Musician and ‘Rogue One: A Star Wars Story’ star Riz Ahmed recently gave an amazing speech in front of the British Parliament about representation in the media. He eloquently explained how representation is fundamentally important to our culture and how things can get extremely ugly when that representation is viewed as simply “an optional extra”. Naturally, many people of color inside and out of the entertainment industry have shown their support for the actor’s message. However, when a particular caucasian star of an upcoming Marvel Television series shared a video of the speech to show his support, people jumped down his throat as they cried, “Irony!” (which as it turns out isn’t really the case).

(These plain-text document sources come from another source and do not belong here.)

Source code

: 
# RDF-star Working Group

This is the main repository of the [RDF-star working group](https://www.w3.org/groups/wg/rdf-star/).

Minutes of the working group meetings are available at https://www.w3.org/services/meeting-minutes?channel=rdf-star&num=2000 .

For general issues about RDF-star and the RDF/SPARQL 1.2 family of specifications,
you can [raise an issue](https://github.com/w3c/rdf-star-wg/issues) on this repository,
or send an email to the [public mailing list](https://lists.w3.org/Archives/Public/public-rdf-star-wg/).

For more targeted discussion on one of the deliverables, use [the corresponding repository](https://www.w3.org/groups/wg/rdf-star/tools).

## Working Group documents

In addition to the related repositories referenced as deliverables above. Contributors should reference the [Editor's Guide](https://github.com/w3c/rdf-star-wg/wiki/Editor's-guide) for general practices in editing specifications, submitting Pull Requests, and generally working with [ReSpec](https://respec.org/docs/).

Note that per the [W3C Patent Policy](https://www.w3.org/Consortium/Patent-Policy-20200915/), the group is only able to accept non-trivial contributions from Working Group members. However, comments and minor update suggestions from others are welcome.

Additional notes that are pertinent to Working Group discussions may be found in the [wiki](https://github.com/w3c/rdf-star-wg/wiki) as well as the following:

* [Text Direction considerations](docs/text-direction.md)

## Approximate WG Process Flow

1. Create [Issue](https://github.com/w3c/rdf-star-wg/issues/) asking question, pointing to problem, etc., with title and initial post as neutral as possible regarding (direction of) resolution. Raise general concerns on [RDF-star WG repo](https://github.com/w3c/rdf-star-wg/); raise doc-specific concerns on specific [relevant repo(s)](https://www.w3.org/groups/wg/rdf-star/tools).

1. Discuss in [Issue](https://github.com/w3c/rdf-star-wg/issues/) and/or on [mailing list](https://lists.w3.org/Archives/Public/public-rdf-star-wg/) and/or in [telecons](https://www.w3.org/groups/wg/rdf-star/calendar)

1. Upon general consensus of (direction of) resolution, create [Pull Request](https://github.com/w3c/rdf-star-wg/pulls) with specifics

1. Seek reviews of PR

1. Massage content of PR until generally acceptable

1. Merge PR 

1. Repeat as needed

After ‘Iron Fist’ star Finn Jones retweeted Ahmed’s speech over the weekend, he was bombarded by fans with messages about diversity, representation, and displeasure with his role not being cast as Asian or Asian American. Though Jones engaged in civil conversation with his critics, he was forced into a brief social media hiatus in order to focus on his work, which included shooting scenes for the upcoming Marvel/Netflix superhero team-up series ‘The Defenders’. While he may be back on Twitter now, he did take some time to explain why he dropped out of those talks seemingly out of nowhere. Here is his official statement on the hiatus courtesy of Deadline:
“I’m currently in the middle of filming and I need to stay focused on bringing to life this character without judgment, so I decided to remove myself from Twitter for the time being.

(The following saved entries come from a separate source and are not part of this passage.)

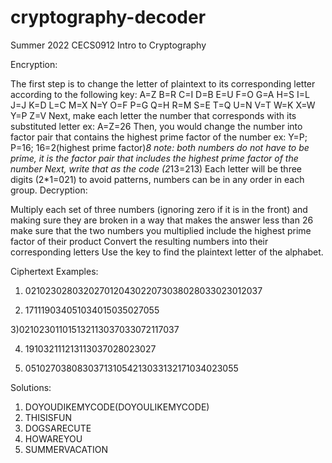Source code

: # cryptography-decoder
Summer 2022 CECS0912 Intro to Cryptography

Encryption:

The first step is to change the letter of plaintext to its corresponding letter according to the following key:
A=Z
B=R
C=I
D=B
E=U
F=O
G=A
H=S
I=L
J=J
K=D
L=C
M=X
N=Y
O=F
P=G
Q=H
R=M
S=E
T=Q
U=N
V=T
W=K
X=W
Y=P
Z=V
Next, make each letter the number that corresponds with its substituted letter ex: A=Z=26
Then, you would change the number into factor pair that contains the highest prime factor of the number ex: Y=P; P=16; 16=2(highest prime factor)*8
note: both numbers do not have to be prime, it is the factor pair that includes the highest prime factor of the number
Next, write that as the code (2*13=213) 
Each letter will be three digits (2*1=021)
to avoid patterns, numbers can be in any order in each group.
Decryption: 

Multiply each set of three numbers (ignoring zero if it is in the front) and making sure they are broken in a way that makes the answer less than 26
make sure that the two numbers you multiplied include the highest prime factor of their product
Convert the resulting numbers into their corresponding letters
Use the key to find the plaintext letter of the alphabet.
 

Ciphertext Examples:

1) 021023028032027012043022073038028033023012037

2) 171119034051034015035027055

3)021023011015132113037033072117037

4) 191032111213113037028023027

5) 051027038083037131054213033132171034023055

Solutions:

1. DOYOUDIKEMYCODE(DOYOULIKEMYCODE)
2. THISISFUN
3. DOGSARECUTE
4. HOWAREYOU
5. SUMMERVACATION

There is a huge benefit to engage and help shape conversations on social media, especially when it comes to giving a voice to social matters. My original intention was to amplify a speech made by Riz Ahmed at the House of Commons. It was a very articulate and important speech on representation that I wholly agreed with. After posting I was inundated by people accusing me of not being allowed to share his voice based on an assumption that our show is going to play into the problems of racial inequality on screen. I engaged politely, diplomatically and attempted to bridge the divide. I’m currently in the middle of filming and I need to stay focused on bringing to life this character without judgment, so I decided to remove myself from twitter for the time being.

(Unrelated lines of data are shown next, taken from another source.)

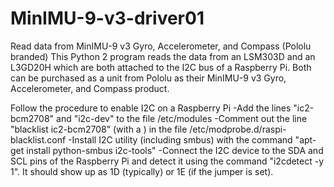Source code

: # MinIMU-9-v3-driver01

Read data from MinIMU-9 v3 Gyro, Accelerometer, and Compass (Pololu branded)
This Python 2 program reads the data from an LSM303D and an L3GD20H which are both attached to the I2C bus of a Raspberry Pi.
Both can be purchased as a unit from Pololu as their MinIMU-9 v3 Gyro, Accelerometer, and Compass  product.

Follow the procedure to enable I2C on a Raspberry Pi
-Add the lines "ic2-bcm2708" and "i2c-dev" to the file /etc/modules
-Comment out the line "blacklist ic2-bcm2708" (with a ) in the file /etc/modprobe.d/raspi-blacklist.conf
-Install I2C utility (including smbus) with the command "apt-get install python-smbus i2c-tools"
-Connect the I2C device to the SDA and SCL pins of the Raspberry Pi and detect it using the command "i2cdetect -y 1".  It should show up as 1D (typically) or 1E (if the jumper is set).
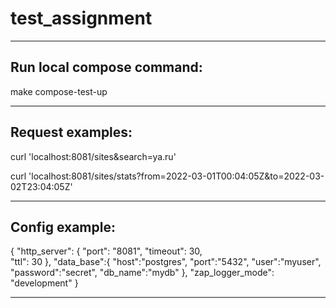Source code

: # test_assignment

---
## Run local compose command:

make compose-test-up

---

## Request examples:

curl 'localhost:8081/sites&search=ya.ru'

curl 'localhost:8081/sites/stats?from=2022-03-01T00:04:05Z&to=2022-03-02T23:04:05Z'

---
## Config example:


{
    "http_server": {
        "port": "8081",
        "timeout": 30,   
        "ttl": 30
    },
    "data_base":{
        "host":"postgres",
        "port":"5432",
        "user":"myuser",
        "password":"secret",
        "db_name":"mydb"
    },
    "zap_logger_mode": "development"
}

---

I am very proud of the work everyone has done on this series and I’m excited for people to see how we’ve adapted the story. We have gone to great lengths to represent a diverse cast with an intelligent, socially progressive storyline. I hope people can watch the show before making judgments. In times, as divisive as these, we need to stay unified, compassionate and understanding in our differences.”
First of all, if you have been following our coverage of ‘Iron Fist’, then you already know that I am most definitely one of the many fans that hoped that the House of Ideas would seize the opportunity to build one of their superhero franchises around an Asian American hero and thus give Asians some much needed representation in the media. I was a vocal advocate for Danny Rand being Asian because it would have added an additional layer to the outsider narrative that lives at the core of the character. And though it would have been easy to fall into stereotypes with an Asian martial artist as the protagonist of this series, I felt like it would have been a small step in the right direction. But Marvel opted to stay true to the source material and keep Danny Rand as a white dude. It was certainly disappointing, but it’s fine. I’m still a bit frustrated by the decision, but it’s not like I’m not going to stay up late on March 17th and binge as many episodes of the show as I can before I pass out. And that’s not going to change the fact that I’m going to keep pushing for more Asian and Asian American stories featuring Asian and Asian American faces in mainstream media.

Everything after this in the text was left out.